Rhodes News June 2016

I’m starting to feel like a “teletubbie” with the additional layers of clothing gradually being added as winter settles in. Although the winter so far has been quite mild, causing Tiffindell some headaches as they opened their snow skiing season on 1 June. To date the Beginner and Bar Slopes are open and they are hoping to be in a position to open the Gully and Main Slopes in the very near future. According to the weather predictions a major cold front is expected to arrive during the first week of July, so let’s hold thumbs!
The unusually warm weather has not however stemmed the flow of interesting and fun-loving people to our village and surroundings. Apart from skiing enthusiasts we’ve had our usual keen fishermen and hunters visiting. One hunter bagging a Rowland Ward Mountain Reedbuck in a matter of just a few hours. Greywing hunters have left very content – and fishermen a little less so because of the effects of the drought. Enthusiasts have enjoyed pottery classes with Irene at the Clay Café modelling flowers and even the fish that eluded them.

For those of you who missed it, we began our memberships afresh from 1 June and anybody still wishing to sign up as a valued member of the Rhodes Tourist and Information Centre, please contact Margie on 045 971 9003 / contact@rhodesinfo.co.za. We value your support!

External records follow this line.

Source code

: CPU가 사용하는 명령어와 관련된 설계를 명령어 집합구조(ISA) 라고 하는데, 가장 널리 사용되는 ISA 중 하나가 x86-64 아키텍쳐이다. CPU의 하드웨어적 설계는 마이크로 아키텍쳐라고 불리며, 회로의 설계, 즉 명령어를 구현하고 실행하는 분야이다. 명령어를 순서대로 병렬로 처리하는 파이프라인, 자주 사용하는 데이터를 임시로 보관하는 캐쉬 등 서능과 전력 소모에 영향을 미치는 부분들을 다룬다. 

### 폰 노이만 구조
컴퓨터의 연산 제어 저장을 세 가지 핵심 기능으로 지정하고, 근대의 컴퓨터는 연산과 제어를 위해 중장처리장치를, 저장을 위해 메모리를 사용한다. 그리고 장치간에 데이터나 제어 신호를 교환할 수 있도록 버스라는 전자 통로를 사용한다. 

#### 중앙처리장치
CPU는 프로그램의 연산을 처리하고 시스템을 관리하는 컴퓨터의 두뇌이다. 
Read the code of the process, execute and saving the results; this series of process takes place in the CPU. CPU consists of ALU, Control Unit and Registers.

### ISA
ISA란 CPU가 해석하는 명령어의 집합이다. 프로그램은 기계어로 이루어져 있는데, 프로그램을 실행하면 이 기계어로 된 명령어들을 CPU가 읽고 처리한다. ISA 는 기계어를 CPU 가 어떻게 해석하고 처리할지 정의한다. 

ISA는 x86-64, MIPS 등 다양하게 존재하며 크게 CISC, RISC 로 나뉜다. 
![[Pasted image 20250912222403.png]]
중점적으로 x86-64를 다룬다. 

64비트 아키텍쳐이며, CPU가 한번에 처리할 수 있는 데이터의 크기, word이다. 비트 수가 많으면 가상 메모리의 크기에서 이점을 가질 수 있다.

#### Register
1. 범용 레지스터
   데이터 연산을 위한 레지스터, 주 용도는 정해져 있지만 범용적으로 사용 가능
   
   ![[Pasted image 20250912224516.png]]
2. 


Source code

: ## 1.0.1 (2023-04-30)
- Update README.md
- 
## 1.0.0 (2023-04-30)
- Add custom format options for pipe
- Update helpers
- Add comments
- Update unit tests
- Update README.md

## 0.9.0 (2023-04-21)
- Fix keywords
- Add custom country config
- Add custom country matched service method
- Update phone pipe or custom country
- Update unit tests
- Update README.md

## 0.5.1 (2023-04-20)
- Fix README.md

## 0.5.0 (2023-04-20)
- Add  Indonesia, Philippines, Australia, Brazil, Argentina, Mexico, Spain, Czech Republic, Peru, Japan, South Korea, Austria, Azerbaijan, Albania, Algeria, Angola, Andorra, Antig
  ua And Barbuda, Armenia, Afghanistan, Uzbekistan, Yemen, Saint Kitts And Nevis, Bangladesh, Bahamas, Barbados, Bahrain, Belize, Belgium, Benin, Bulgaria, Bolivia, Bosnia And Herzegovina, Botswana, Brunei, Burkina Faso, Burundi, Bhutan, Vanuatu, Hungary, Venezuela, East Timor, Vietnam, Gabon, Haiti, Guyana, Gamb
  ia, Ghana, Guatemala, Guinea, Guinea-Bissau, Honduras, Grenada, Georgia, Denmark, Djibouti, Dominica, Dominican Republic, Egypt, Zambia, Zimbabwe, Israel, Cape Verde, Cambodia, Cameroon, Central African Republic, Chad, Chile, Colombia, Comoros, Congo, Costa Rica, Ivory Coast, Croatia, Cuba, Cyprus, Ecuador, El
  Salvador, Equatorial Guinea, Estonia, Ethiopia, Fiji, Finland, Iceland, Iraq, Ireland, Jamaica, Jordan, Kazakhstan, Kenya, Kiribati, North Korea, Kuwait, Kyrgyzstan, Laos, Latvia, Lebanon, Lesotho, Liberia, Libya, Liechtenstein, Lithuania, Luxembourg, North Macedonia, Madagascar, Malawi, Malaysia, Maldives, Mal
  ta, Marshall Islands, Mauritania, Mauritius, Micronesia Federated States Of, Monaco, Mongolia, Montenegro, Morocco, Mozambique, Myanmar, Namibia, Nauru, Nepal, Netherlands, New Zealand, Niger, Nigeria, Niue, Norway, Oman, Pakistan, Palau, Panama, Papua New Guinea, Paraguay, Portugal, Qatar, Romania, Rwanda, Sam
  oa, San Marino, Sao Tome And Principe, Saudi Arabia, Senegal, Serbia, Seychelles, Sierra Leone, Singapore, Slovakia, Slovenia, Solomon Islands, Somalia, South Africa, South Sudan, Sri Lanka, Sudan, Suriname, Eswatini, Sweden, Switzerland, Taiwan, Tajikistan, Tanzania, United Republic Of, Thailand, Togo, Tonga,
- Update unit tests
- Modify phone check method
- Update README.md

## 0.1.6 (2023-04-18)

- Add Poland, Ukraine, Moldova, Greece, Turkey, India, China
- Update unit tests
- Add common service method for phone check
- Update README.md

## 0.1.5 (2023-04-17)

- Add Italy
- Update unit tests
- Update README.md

Not only a first for Rhodes in fact, but also for the Eastern Cape Highlands and even further afield that saw three farming families from the KZN Midlands on an outing of note – a trip by scooter from Ixopo to Knysna!
The intrepid scooter-bike riders were ably assisted by several support vehicles of caring mothers and stopped over at Walkerbouts Inn on Tuesday evening, 21 June. The drought has had a severe effect on the dairy farming activities of these families so what better way to enjoy university holidays than on an off-the-wall adventure.
With scooters not being the speediest means of transport, staying off tar roads was a significant safety consideration so the trip will be completed by travelling as far as possible on gravel roads. Getting to Rhodes was via the Pitseng and Naudesnek Passes. The next leg was from Rhodes to Molteno via Clifford. Being winter, the leg over Naudesnek was particularly cold and the riders soon found solace in the dining-room fires and hot showers at Walkerbouts.
After warming up, some of which was done in the Thankshjalot pub and a hearty evening meal, an early night was had by all and the group left Rhodes to contend with the joys of a heavy frost.
The intention is for the tour to arrive in Knysna in time for the Oyster Festival from where the surviving scooters are to be trailered home! Other more intrepid team members had their mountain bikes with them to participate in the Oyster Festival mountain biking events, just in case they hadn’t had a tough enough time on the scooters.
And then, back to farming and things academic.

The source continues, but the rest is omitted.